Wednesday 24 September 2008

Primary Schools to Scrap Maths, English and Science


So-called 'Lifestyle' lessons are to replace traditional academic subjects in primary schools, under outrageous plans being drawn up by Labour's chubby Education minister, Ed Balls.

In a hard-hitting report on the situation, Laura Clark reveals that, disturbingly, 'Pupils could even be assessed on their "personal development" as well as the three Rs'. The idea of teachers paying attention to the development and needs of the young students in their care is clearly absurd, and critics have warned that the plans will result in primary school children being seens as 'little adults' with emotions and ambitions just like real people.
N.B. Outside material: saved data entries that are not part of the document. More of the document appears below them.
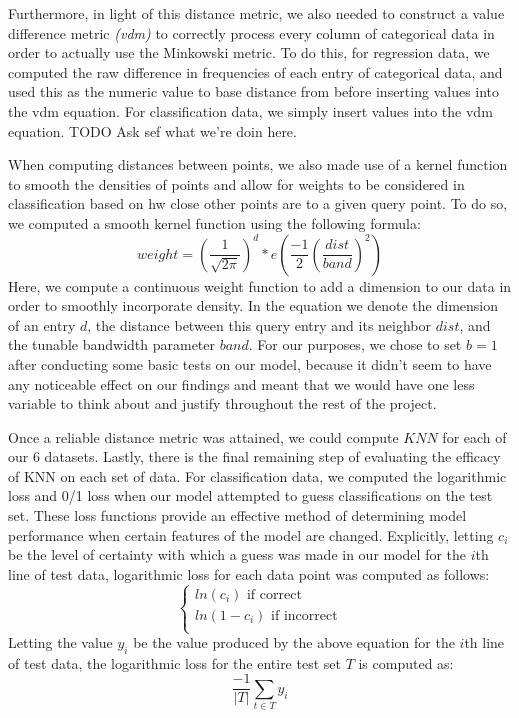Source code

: \documentclass[twoside,11pt]{article}
\begin{document}
Furthermore, in light of this distance metric, we also needed to construct a value difference metric \textit{(vdm)} to correctly process every column of
categorical data in order to actually use the Minkowski metric. To do this, for regression data, we computed the raw difference in frequencies
of each entry of categorical data, and used this as the numeric value to base distance from before inserting values into the vdm equation.
 For classification data, we simply insert values into the vdm equation. 
 TODO Ask sef what we're doin here.
 
 When computing distances between points, we also made use of a kernel function to smooth the densities of points and allow for weights to be
 considered in classification based on hw close other points are to a given query point. To do so, we computed a smooth kernel function using the following
 formula:
 \begin{equation}
 weight = (\frac{1}{\sqrt{2\pi}})^d * e(\frac{-1}{2} (\frac{dist}{band})^2)
 \end{equation}
 Here, we compute a continuous weight function to add a dimension to our data in order to smoothly incorporate density. In the equation we denote the dimension
 of an entry $d$, the distance between this query entry and its neighbor $dist$, and the tunable bandwidth parameter $band$. For our purposes, we chose to set
 $b=1$ after conducting some basic tests on our model, because it didn't seem to have any noticeable effect on our findings and meant that we would have one less
 variable to think about and justify throughout the rest of the project.
 
 Once a reliable distance metric was attained, we could compute $KNN$ for each of our 6 datasets. Lastly, there is the final remaining step of evaluating 
 the efficacy of KNN on each set of data. For classification data, we computed the logarithmic loss and 0/1 loss when our model attempted to guess
 classifications on the test set. 
These loss functions provide an effective method of determining model performance when certain features of the model are changed. Explicitly, letting $c_i$ be the level 
of certainty with which a guess was made in our model for the $i$th line of test data, logarithmic loss for each data point was computed as follows:
\[\begin{cases}
	ln(c_i) \text{ if correct}\\
	ln(1-c_i) \text{ if incorrect}\\
\end{cases}\]
Letting the value $y_i$ be the value produced by the above equation for the $i$th line of test data, the logarithmic loss  for the entire test set $T$ is computed
as:
\begin{equation}
\frac{-1}{|T|}\sum_{t \in T}^{ } y_i
\end{equation}
\end{document}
The dumbed-down classes would cover such soft and irrelevent topics as healthy eating, ‘self-esteem’, sex and relationships, drugs and philosophy. Meanwhile, there would be little time left for real subjects like history, woodwork and fox hunting.
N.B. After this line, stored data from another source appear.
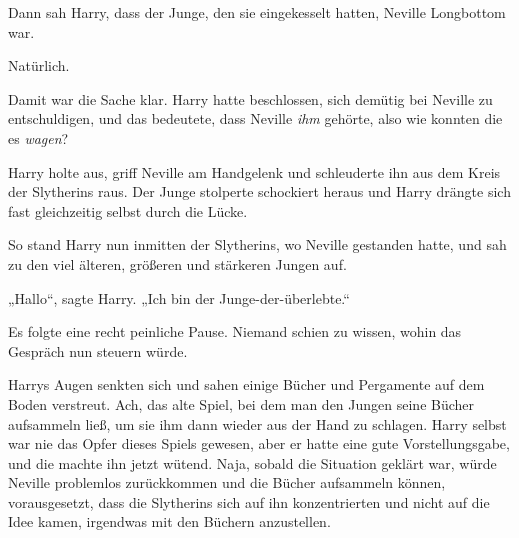 Dann sah Harry, dass der Junge, den sie eingekesselt hatten, Neville Longbottom war.

Natürlich.

Damit war die Sache klar. Harry hatte beschlossen, sich demütig bei Neville zu entschuldigen, und das bedeutete, dass Neville \emph{ihm} gehörte, also wie konnten die es \emph{wagen}?

Harry holte aus, griff Neville am Handgelenk und schleuderte ihn aus dem Kreis der Slytherins raus. Der Junge stolperte schockiert heraus und Harry drängte sich fast gleichzeitig selbst durch die Lücke.

So stand Harry nun inmitten der Slytherins, wo Neville gestanden hatte, und sah zu den viel älteren, größeren und stärkeren Jungen auf.

„Hallo“, sagte Harry. „Ich bin der Junge-der-überlebte.“

Es folgte eine recht peinliche Pause. Niemand schien zu wissen, wohin das Gespräch nun steuern würde.

Harrys Augen senkten sich und sahen einige Bücher und Pergamente auf dem Boden verstreut. Ach, das alte Spiel, bei dem man den Jungen seine Bücher aufsammeln ließ, um sie ihm dann wieder aus der Hand zu schlagen. Harry selbst war nie das Opfer dieses Spiels gewesen, aber er hatte eine gute Vorstellungsgabe, und die machte ihn jetzt wütend. Naja, sobald die Situation geklärt war, würde Neville problemlos zurückkommen und die Bücher aufsammeln können, vorausgesetzt, dass die Slytherins sich auf ihn konzentrierten und nicht auf die Idee kamen, irgendwas mit den Büchern anzustellen.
Tory schools spokesman Nick Gibb rightly lambasted the plans, saying 'This approach was tried in the 1960s and 1970s and failed, and it will fail again. We need primary schools to focus on maths and English and give children an introduction to the history of our country and the geography of the world.'

It goes without saying that these things would be completely and utterly mutually exclusive with lifestyle classes. Sources have warned that if the plans, which appear to be quite concrete at this stage, are introduced, Britain would be left with a generation of children who eat well, have great self-esteem and can recite Nietzsche but who are unable to read, write or maybe even stand up without help from 'lifestyle mentors'.